I am working for a simulation software vendor. We are now starting to implement distributed computing with MPI for our software. I don't really understand how we should distribute our MPI capable software product.
So, MPI is a interface specification, so the actual MPI implementation should be replaceable, right? Whoever runs the cluster can provide a very specialized MPI implementation for the hardware/communication layer they use. This makes sense to me.
On the other hand, when I run ldd mympiapp
I see
libmpi.so.12 => /home/mpiuser/mpich-3.2-install/lib/libmpi.so.12 (0x00007fae34684000)
It seems that after building, my application is linked against my specific version of MPI. We already ship our application in different versions for different OSes. Should we now also add combinations for different MPI implementations? Or should we also distribute the shared libraries together with our application? What is expected from the side of users/cluster providers?
I read a lot of web resources, but most stuff I find is written from the standpoint that the one who compiles it also runs it.
There's a reason MPI implementations come with mpicc
.
High-performance software differs from ordinary software in that performance is absolutely critical. Compiling a single binary for distribution is generally not acceptable, as hardware abstractions are leaky in terms of high performance.
Many of vendors of large scale high performance software distribute it either via a collection of different binaries for various hardware/software combinations, send an engineer(s) on-site to compile and tune the software for the customer's system, or in some cases I've heard of smaller companies that give the source code to the customer (with very strict contracts).
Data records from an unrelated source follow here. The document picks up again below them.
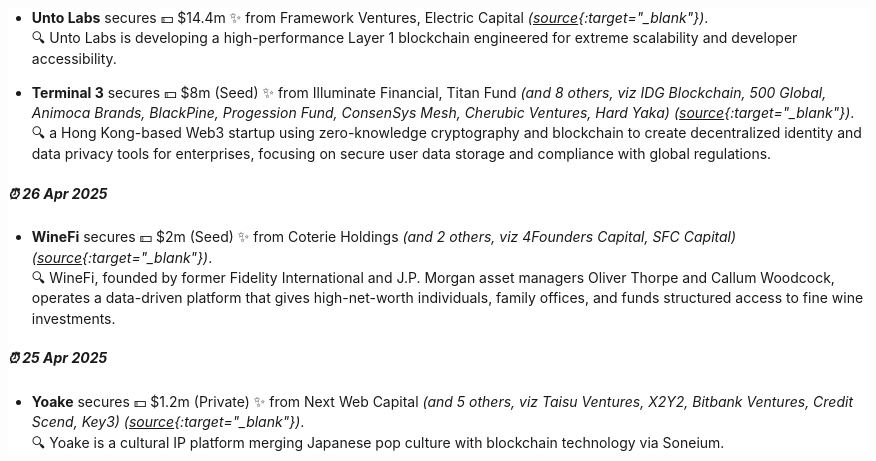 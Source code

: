  - **Unto Labs** secures 💵 $14.4m ✨️ from Framework Ventures, Electric Capital *([source](https://fortune.com/crypto/2025/04/29/unto-labs-fundraising-framework-ventures-electric-capital/){:target="_blank"})*.  
🔍 Unto Labs is developing a high-performance Layer 1 blockchain engineered for extreme scalability and developer accessibility.

 - **Terminal 3** secures 💵 $8m (Seed) ✨️ from Illuminate Financial, Titan Fund *(and 8 others, viz IDG Blockchain, 500 Global, Animoca Brands, BlackPine, Progession Fund, ConsenSys Mesh, Cherubic Ventures, Hard Yaka)* *([source](https://x.com/terminal3io/status/1917398972378870248){:target="_blank"})*.  
🔍 a Hong Kong-based Web3 startup using zero-knowledge cryptography and blockchain to create decentralized identity and data privacy tools for enterprises, focusing on secure user data storage and compliance with global regulations.

##### ⏰️ **26 Apr 2025**  

 - **WineFi** secures 💵 $2m (Seed) ✨️ from Coterie Holdings *(and 2 others, viz 4Founders Capital, SFC Capital)* *([source](https://www.crowdfundinsider.com/2025/04/238870-coterie-winefi-funding/){:target="_blank"})*.  
🔍 WineFi, founded by former Fidelity International and J.P. Morgan asset managers Oliver Thorpe and Callum Woodcock, operates a data-driven platform that gives high-net-worth individuals, family offices, and funds structured access to fine wine investments.

##### ⏰️ **25 Apr 2025**  

 - **Yoake** secures 💵 $1.2m (Private) ✨️ from Next Web Capital *(and 5 others, viz Taisu Ventures, X2Y2, Bitbank Ventures, Credit Scend, Key3)* *([source](https://kepple.co.jp/articles/zpgc6w5k4c){:target="_blank"})*.  
🔍 Yoake is a cultural IP platform merging Japanese pop culture with blockchain technology via Soneium.
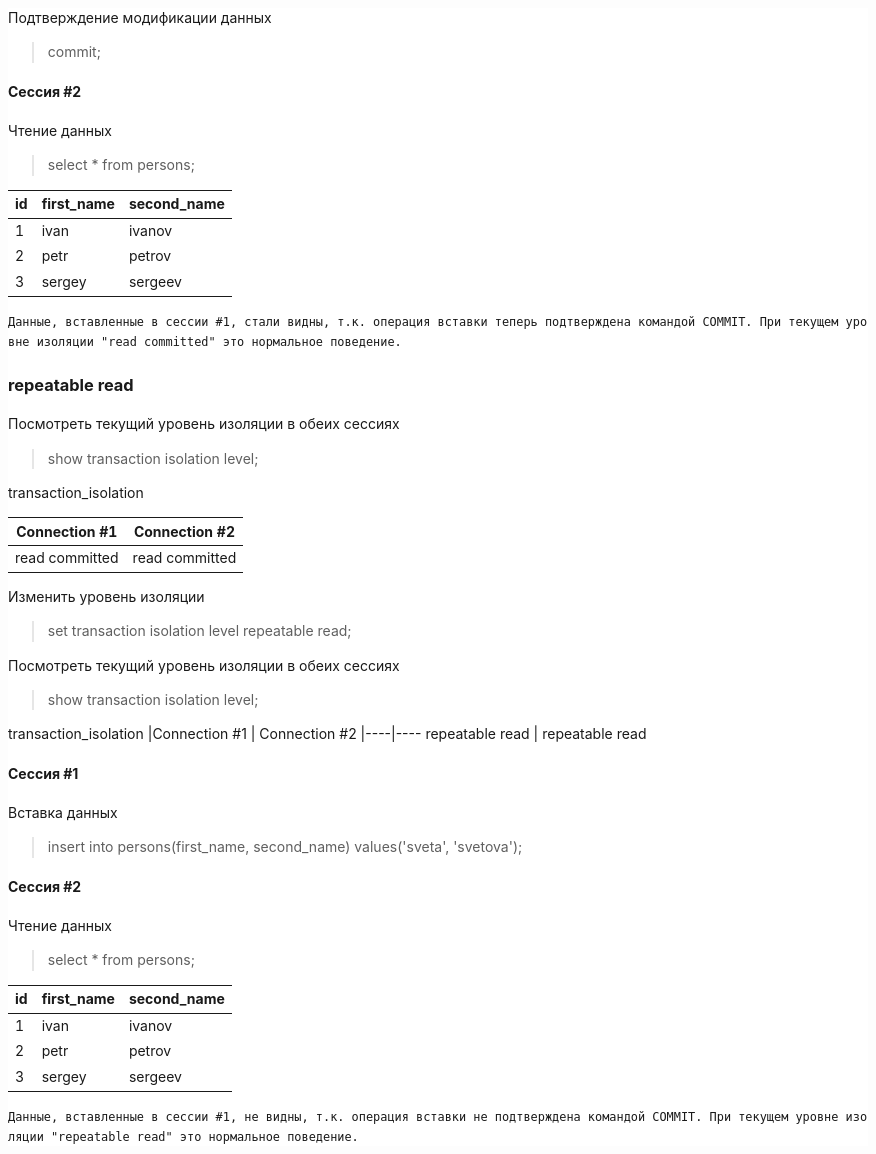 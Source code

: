 Подтверждение модификации данных
> commit;

#### Сессия #2

Чтение данных
>select * from persons;

 id | first_name | second_name
----|------------|-------------
  1 | ivan       | ivanov
  2 | petr       | petrov
  3 | sergey     | sergeev

`Данные, вставленные в сессии #1, стали видны, т.к. операция вставки теперь подтверждена командой COMMIT. При текущем уровне изоляции "read committed" это нормальное поведение.`

### repeatable read

Посмотреть текущий уровень изоляции в обеих сессиях
> show transaction isolation level;

transaction_isolation

|Connection #1 | Connection #2
|----|----
read committed | read committed

Изменить уровень изоляции
> set transaction isolation level repeatable read;

Посмотреть текущий уровень изоляции в обеих сессиях
> show transaction isolation level;

transaction_isolation
|Connection #1 | Connection #2
|----|----
 repeatable read | repeatable read 

#### Сессия #1

Вставка данных
> insert into persons(first_name, second_name) values('sveta', 'svetova');

#### Сессия #2

Чтение данных
>select * from persons;

 id | first_name | second_name
----|------------|-------------
  1 | ivan       | ivanov
  2 | petr       | petrov
  3 | sergey     | sergeev

`Данные, вставленные в сессии #1, не видны, т.к. операция вставки не подтверждена командой COMMIT. При текущем уровне изоляции "repeatable read" это нормальное поведение.`
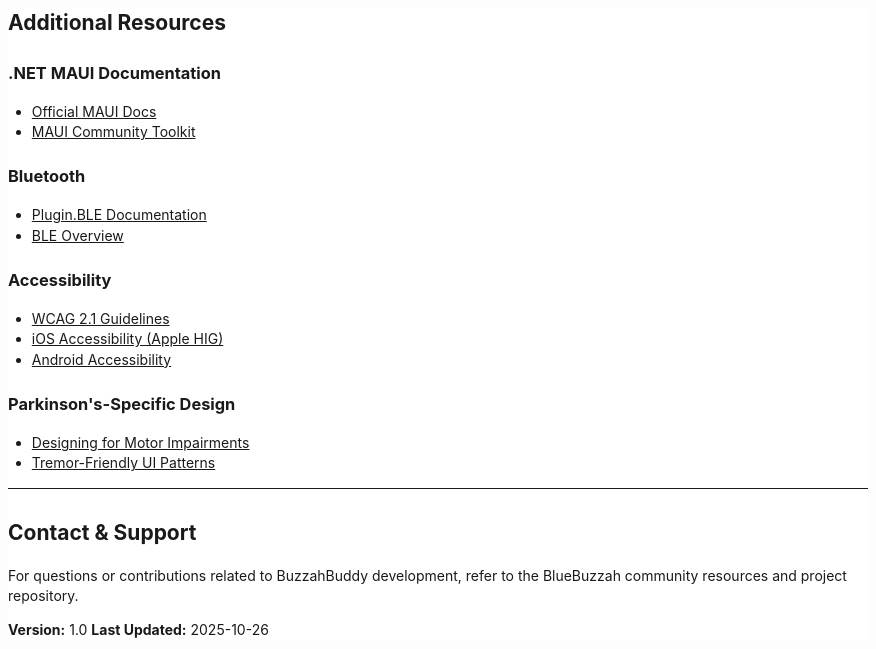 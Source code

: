 
## Additional Resources

### .NET MAUI Documentation
- [Official MAUI Docs](https://learn.microsoft.com/en-us/dotnet/maui/)
- [MAUI Community Toolkit](https://learn.microsoft.com/en-us/dotnet/communitytoolkit/maui/)

### Bluetooth
- [Plugin.BLE Documentation](https://github.com/dotnet-bluetooth-le/dotnet-bluetooth-le)
- [BLE Overview](https://learn.microsoft.com/en-us/xamarin/android/data-cloud/bluetooth)

### Accessibility
- [WCAG 2.1 Guidelines](https://www.w3.org/WAI/WCAG21/quickref/)
- [iOS Accessibility (Apple HIG)](https://developer.apple.com/design/human-interface-guidelines/accessibility)
- [Android Accessibility](https://developer.android.com/guide/topics/ui/accessibility)

### Parkinson's-Specific Design
- [Designing for Motor Impairments](https://www.w3.org/WAI/perspective-videos/controls/)
- [Tremor-Friendly UI Patterns](https://webaim.org/articles/motor/)

---

## Contact & Support

For questions or contributions related to BuzzahBuddy development, refer to the BlueBuzzah community resources and project repository.

**Version:** 1.0
**Last Updated:** 2025-10-26

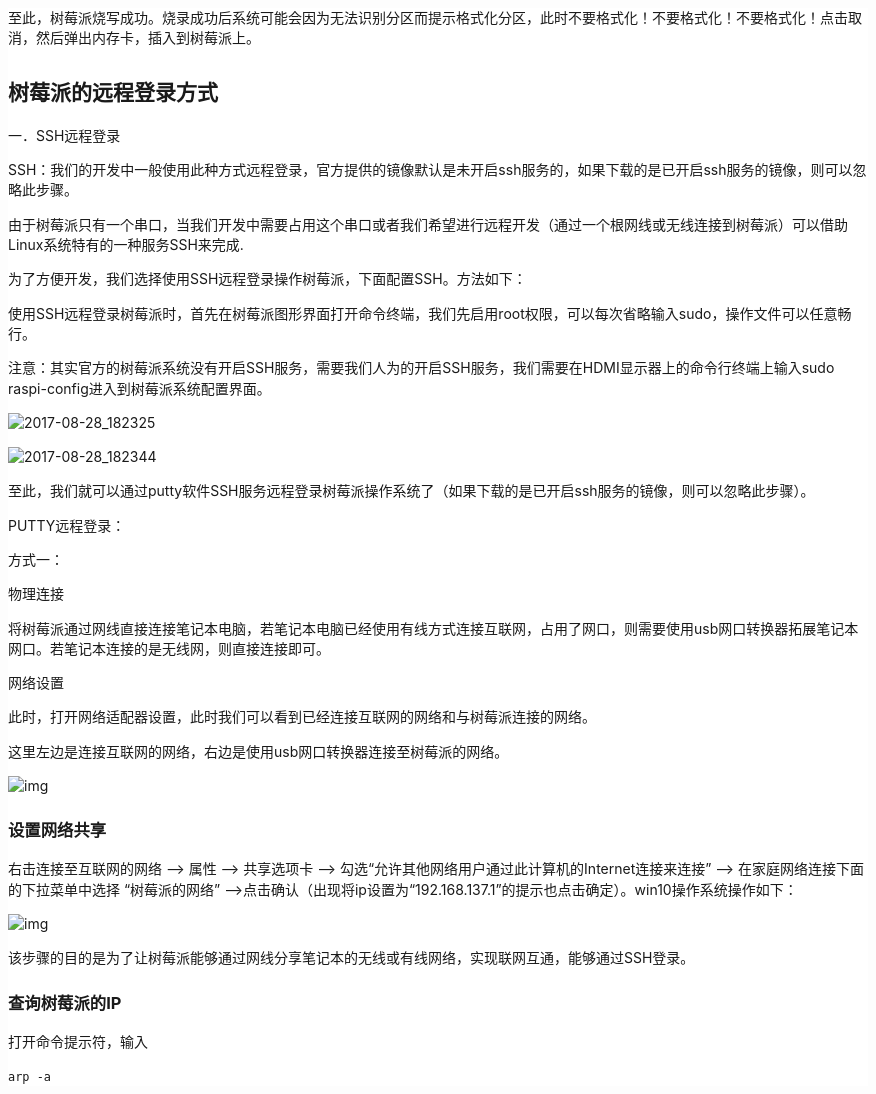 至此，树莓派烧写成功。烧录成功后系统可能会因为无法识别分区而提示格式化分区，此时不要格式化！不要格式化！不要格式化！点击取消，然后弹出内存卡，插入到树莓派上。

 

 

 

## 树莓派的远程登录方式

一．SSH远程登录

SSH：我们的开发中一般使用此种方式远程登录，官方提供的镜像默认是未开启ssh服务的，如果下载的是已开启ssh服务的镜像，则可以忽略此步骤。

由于树莓派只有一个串口，当我们开发中需要占用这个串口或者我们希望进行远程开发（通过一个根网线或无线连接到树莓派）可以借助Linux系统特有的一种服务SSH来完成.

为了方便开发，我们选择使用SSH远程登录操作树莓派，下面配置SSH。方法如下：

使用SSH远程登录树莓派时，首先在树莓派图形界面打开命令终端，我们先启用root权限，可以每次省略输入sudo，操作文件可以任意畅行。

注意：其实官方的树莓派系统没有开启SSH服务，需要我们人为的开启SSH服务，我们需要在HDMI显示器上的命令行终端上输入sudo raspi-config进入到树莓派系统配置界面。

![2017-08-28_182325](file:///C:/Users/why/AppData/Local/Temp/msohtmlclip1/01/clip_image004.jpg)

![2017-08-28_182344](file:///C:/Users/why/AppData/Local/Temp/msohtmlclip1/01/clip_image006.jpg)

至此，我们就可以通过putty软件SSH服务远程登录树莓派操作系统了（如果下载的是已开启ssh服务的镜像，则可以忽略此步骤）。

 

PUTTY远程登录：

方式一：

物理连接

将树莓派通过网线直接连接笔记本电脑，若笔记本电脑已经使用有线方式连接互联网，占用了网口，则需要使用usb网口转换器拓展笔记本网口。若笔记本连接的是无线网，则直接连接即可。

网络设置

此时，打开网络适配器设置，此时我们可以看到已经连接互联网的网络和与树莓派连接的网络。 

这里左边是连接互联网的网络，右边是使用usb网口转换器连接至树莓派的网络。 

![img](file:///C:/Users/why/AppData/Local/Temp/msohtmlclip1/01/clip_image008.gif)

### 设置网络共享

右击连接至互联网的网络 –> 属性 –> 共享选项卡 –> 勾选“允许其他网络用户通过此计算机的Internet连接来连接” –> 在家庭网络连接下面的下拉菜单中选择 “树莓派的网络” –>点击确认（出现将ip设置为“192.168.137.1”的提示也点击确定）。win10操作系统操作如下：

![img](file:///C:/Users/why/AppData/Local/Temp/msohtmlclip1/01/clip_image010.gif)

该步骤的目的是为了让树莓派能够通过网线分享笔记本的无线或有线网络，实现联网互通，能够通过SSH登录。

### 查询树莓派的IP

打开命令提示符，输入

```arp -a
arp -a
```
Three reasons why it needs to be compiled specifically for the customer's system:
So that the correct MPI and OpenMP implementations for the hardware are used,
So that a platform specific compiler can be used to generate the most efficient instructions possible,
So that tuning of compile-time algorithm parameters for the hardware (processors, memory, and interconnect) can be done. The communication pattern your code uses should depend on the interconnect, block sizes should depend on processor cache size, etc..
This need for coupled hardware and compiled bytes generally results in long sales cycles for commercial MPI software.